How to check in with a colleague
Sometimes we say we're fine when we're not.
But, with 1 in 4 people experiencing a mental health problem this year alone, if a colleague says they're fine, they might not be. To really find out, ask twice.
Asking people "How are you?" isn't always enough - you need to ask twice.
If we want people to open up about mental health, we need to show we are willing to listen.
A person is likely to say "I'm fine" on average of 14 times a day in response to "How are you?". Time to Change's 2018 report also found that more than 78% of us say we are fine when we are struggling with a low mood, anxiety or other mental health problems. More than 55% of respondents said this was because they did not believe people wanted to hear the honest answer.
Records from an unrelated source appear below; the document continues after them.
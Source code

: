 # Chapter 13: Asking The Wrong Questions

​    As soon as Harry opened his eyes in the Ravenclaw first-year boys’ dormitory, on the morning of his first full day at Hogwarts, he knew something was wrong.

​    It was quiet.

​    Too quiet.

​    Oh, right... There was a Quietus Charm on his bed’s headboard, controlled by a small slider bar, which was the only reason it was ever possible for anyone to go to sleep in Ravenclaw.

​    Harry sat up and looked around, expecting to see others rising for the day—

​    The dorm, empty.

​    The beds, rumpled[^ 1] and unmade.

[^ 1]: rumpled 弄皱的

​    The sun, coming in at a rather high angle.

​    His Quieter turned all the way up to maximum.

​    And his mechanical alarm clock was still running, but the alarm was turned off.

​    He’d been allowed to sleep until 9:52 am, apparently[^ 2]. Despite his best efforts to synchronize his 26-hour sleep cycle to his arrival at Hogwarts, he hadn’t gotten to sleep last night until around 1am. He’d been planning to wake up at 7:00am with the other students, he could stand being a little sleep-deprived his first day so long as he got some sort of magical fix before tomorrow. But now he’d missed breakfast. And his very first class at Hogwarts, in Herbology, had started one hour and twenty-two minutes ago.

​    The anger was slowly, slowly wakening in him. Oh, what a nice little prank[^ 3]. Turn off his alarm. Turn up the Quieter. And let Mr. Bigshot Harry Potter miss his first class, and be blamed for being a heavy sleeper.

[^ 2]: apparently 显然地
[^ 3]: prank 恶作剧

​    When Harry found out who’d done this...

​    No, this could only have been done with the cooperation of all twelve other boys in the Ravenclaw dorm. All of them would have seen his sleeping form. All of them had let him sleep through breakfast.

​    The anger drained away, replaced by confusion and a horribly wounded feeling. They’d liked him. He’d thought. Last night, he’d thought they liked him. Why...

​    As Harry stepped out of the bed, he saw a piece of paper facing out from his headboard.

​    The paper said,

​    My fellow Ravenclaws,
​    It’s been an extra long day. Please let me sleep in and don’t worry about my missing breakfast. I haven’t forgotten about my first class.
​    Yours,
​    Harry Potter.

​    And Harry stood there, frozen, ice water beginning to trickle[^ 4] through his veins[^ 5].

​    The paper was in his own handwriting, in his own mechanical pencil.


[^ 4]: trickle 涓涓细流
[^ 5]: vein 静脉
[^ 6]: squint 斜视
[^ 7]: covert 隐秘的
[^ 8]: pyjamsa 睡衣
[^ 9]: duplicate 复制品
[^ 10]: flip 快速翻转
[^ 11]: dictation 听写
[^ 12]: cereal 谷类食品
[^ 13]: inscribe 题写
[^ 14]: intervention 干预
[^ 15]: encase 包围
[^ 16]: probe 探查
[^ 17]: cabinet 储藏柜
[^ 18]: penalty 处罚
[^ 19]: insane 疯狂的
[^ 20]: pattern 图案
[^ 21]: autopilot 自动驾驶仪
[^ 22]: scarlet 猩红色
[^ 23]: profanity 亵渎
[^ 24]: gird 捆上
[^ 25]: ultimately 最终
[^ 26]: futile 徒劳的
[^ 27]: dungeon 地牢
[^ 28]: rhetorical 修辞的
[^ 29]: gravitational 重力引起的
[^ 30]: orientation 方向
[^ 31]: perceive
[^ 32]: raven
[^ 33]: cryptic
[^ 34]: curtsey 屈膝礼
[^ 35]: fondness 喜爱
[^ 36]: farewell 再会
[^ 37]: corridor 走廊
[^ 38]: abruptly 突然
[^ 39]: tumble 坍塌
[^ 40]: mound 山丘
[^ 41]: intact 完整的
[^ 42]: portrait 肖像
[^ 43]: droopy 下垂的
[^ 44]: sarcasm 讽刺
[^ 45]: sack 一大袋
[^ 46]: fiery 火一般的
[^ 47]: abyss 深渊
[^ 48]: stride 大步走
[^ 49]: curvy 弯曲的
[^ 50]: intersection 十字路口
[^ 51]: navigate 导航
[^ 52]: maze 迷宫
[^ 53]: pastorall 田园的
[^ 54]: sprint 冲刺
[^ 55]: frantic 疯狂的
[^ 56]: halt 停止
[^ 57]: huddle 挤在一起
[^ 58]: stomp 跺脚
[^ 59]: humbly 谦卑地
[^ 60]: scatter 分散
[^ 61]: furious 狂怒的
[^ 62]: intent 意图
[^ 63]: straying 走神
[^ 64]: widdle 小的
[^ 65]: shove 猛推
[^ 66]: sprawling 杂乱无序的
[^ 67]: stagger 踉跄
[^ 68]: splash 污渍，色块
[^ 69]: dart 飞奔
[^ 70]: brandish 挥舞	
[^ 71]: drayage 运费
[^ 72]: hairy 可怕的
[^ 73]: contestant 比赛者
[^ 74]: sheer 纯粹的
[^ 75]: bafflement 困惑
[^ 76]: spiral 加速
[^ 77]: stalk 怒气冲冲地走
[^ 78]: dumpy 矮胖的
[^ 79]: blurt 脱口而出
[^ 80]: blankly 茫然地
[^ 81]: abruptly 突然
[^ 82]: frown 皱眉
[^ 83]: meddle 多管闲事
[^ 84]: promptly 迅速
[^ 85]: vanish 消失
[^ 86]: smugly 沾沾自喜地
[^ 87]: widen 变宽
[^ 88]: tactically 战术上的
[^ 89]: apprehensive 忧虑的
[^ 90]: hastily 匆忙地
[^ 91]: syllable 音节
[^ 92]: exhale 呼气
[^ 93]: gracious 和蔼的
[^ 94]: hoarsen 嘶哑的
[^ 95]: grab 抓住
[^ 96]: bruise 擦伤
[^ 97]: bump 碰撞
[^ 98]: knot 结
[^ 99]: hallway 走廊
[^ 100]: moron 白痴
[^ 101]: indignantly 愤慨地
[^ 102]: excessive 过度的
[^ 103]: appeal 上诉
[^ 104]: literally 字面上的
This has been particularly prevalent in recent months while remote working, with fewer opportunities for face-to-face interactions and being limited to digital forms of communication. There's also a danger that we might minimise our own mental health and wellbeing in times of crisis. Asking twice encourages us to break this 'pleasantry' barrier to show real care, concern and value towards one another.
The simple act of asking again, with interest, shows a genuine willingness to talk and listen.
Here are some of the ways you can ask twice
Asking twice does not mean asking the same thing again. It means different things. The following are a few different ways you can show that you are there for your colleagues:
"Are you sure?" - short, simple, but very effective. This allows your colleagues to open up if they want to, or reply with a "yeah, I'm alright, thank you", safe in the knowledge that you actually want to know that they are.
"Cool, you know where I am if you need me" - this is a great one, as it lets people know that you have clocked that they're down, without confronting them to reveal the truth, all the while reminding them that they can go to you if they need you.
"How's work?" - if you land on an area that they want to vent, great. If not, they know you care.
"Have you been watching [insert TV show here]?" - sometimes changing the subject is a good way to stop prodding people. By chatting about everyday things, you can support colleagues in feeling a bit more comfortable and relaxed.
"Nice one, having a tough day myself, if I'm honest" - when you express something that is on your mind, it helps to remind those you are speaking to that it is OK to talk to other people about their worries. Being honest with each other is valuable, and it shows that you are prepared to share and listen.
There is no right or wrong answer here. But if you ask twice with interest, listen and take what your colleagues have to say seriously, it can show you are open to hear more if and when they are ready to talk. As we work from home, it is important to not let the screen get in between us and to make that effort to check in with your colleagues.